As expected, it was a tough week at work. Ten out of fifteen people got the news on Monday that they will no longer be working for the organization. It’s not effective immediately – some are leaving at the end of the year, some in April next year, some in June – but it was still a tough day. TEN out of FIFTEEN. As you can probably gather from that, the entire company is being restructured and the Cologne office will eventually move to a different space. Everything will be centralized, those employees still left at the offices around the world will just execute orders coming from HQ in Holland and- well- it’s pretty depressing. Again, the people I work with are a great group. But news like this break even the most positive person’s spirit and I think everyone had exhausted their emotions by today.

Also, I had been given the task to organize a press trip to Amsterdam and it proved much more difficult than originally anticipated. All week I was worried I’d mess it up. I was facing a ton of responsibility and the producer (of the television crew going to Amsterdam) was extremely particular about everything, yet proved impossible to reach whenever I needed her to confirm things and- I learned a lot but it was stressful. It took up all of my time and I kept pushing everything else back until it was Friday and I still hadn’t finished the reporting (on Holland press coverage; think Excel sheets, stupid math, paperwork) for September.

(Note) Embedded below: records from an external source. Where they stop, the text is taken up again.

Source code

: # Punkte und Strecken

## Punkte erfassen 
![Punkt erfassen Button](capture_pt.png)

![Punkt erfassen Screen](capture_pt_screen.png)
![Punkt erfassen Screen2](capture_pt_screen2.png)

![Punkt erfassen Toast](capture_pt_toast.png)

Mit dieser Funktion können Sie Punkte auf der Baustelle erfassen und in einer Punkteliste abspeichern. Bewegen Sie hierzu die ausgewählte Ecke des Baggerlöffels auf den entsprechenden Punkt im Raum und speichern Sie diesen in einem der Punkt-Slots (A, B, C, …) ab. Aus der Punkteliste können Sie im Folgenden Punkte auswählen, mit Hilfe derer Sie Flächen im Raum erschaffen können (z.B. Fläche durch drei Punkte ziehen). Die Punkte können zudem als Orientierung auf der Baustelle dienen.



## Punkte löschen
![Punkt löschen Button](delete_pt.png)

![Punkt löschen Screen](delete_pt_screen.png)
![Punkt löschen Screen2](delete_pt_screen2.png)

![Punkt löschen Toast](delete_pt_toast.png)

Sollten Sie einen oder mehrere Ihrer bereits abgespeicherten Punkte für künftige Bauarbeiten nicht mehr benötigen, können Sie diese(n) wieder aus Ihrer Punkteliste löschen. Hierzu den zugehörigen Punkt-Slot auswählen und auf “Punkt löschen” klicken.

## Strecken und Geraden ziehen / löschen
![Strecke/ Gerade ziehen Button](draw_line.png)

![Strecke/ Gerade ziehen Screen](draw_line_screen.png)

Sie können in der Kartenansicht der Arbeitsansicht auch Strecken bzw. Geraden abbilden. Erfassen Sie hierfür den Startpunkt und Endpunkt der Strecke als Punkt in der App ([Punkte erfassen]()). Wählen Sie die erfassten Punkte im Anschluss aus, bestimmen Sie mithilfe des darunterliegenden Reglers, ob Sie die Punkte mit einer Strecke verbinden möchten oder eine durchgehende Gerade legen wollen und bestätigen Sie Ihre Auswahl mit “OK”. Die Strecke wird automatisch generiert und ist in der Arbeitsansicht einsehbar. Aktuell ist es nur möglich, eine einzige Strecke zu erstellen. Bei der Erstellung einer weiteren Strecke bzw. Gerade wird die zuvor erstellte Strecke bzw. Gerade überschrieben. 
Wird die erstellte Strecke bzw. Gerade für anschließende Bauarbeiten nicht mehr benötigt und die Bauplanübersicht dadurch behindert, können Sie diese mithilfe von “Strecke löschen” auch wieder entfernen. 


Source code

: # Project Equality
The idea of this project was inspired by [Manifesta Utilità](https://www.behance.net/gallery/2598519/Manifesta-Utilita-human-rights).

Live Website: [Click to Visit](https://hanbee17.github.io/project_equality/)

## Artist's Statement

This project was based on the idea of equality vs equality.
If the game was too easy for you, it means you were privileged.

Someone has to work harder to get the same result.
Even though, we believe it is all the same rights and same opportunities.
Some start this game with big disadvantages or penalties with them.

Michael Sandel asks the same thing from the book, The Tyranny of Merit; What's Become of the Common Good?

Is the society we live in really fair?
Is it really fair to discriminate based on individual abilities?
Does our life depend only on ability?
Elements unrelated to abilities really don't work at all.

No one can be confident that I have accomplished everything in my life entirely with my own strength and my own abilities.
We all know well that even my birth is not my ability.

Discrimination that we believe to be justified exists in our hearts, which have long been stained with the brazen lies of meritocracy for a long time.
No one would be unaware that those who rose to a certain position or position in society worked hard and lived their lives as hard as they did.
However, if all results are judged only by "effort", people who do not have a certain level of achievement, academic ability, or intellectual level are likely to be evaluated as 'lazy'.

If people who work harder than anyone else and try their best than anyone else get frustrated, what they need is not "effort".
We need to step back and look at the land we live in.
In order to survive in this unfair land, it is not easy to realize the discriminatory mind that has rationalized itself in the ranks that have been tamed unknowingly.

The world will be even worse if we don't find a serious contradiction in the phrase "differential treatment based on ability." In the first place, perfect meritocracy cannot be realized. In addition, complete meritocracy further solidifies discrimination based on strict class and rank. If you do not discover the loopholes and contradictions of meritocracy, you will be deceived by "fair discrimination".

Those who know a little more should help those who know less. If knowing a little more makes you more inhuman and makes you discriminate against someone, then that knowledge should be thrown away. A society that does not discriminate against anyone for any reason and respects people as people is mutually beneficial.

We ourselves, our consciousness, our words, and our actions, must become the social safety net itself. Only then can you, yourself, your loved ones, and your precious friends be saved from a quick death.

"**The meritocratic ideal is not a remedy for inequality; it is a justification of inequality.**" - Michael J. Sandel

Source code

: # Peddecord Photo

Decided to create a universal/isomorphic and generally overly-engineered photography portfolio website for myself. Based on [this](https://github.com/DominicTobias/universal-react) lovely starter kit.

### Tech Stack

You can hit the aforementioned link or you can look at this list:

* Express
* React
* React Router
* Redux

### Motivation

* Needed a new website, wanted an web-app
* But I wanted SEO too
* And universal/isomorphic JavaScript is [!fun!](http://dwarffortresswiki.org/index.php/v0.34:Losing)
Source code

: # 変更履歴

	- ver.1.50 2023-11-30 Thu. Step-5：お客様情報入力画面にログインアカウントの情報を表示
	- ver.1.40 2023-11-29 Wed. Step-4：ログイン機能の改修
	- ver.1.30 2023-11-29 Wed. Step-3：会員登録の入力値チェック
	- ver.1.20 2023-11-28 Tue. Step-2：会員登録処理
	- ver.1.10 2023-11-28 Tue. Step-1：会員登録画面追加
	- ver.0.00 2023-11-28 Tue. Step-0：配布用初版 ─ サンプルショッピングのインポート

So it was 5.30pm on a Friday and the other intern, Patricia, and I were still at the office working away. We usually leave around 5. By 6pm, the two senior colleagues who always stay longer than everyone else kicked us out. They were literally like, “Turn off the computers! Get out! WEEKEND! It’s sunny out there! Move!” – and locked the office behind us. Heh. So I didn’t get to finish the reporting. And Patricia was in fact just waiting for her boyfriend, who is Dutch, to make it into the city (traffic here is horrible, especially during rush hour on a Friday) from the Netherlands. She had some time to kill and I had nothing better to do so we walked a block or two and settled for a nice, Mexican cocktail bar and enjoyed our cocktails at half-price since it was still early. When her boyfriend finally got there and they ordered dinner, I left, slightly tipsy.

– A big city never really feels more like a Big City than it does during rush hour, at the end of the week, when it’s already dark out. The neon lights, the smells out of bars and restaurants, the sea of tail lights as far as the eye can see, honking and shouting, buses and bicycles, masses of people – most still in their work clothes – in a hurry to get places, bright and blurry billboards, people spilling in and out of subways in a constant replay of the same old scene. It’s FANTASTIC.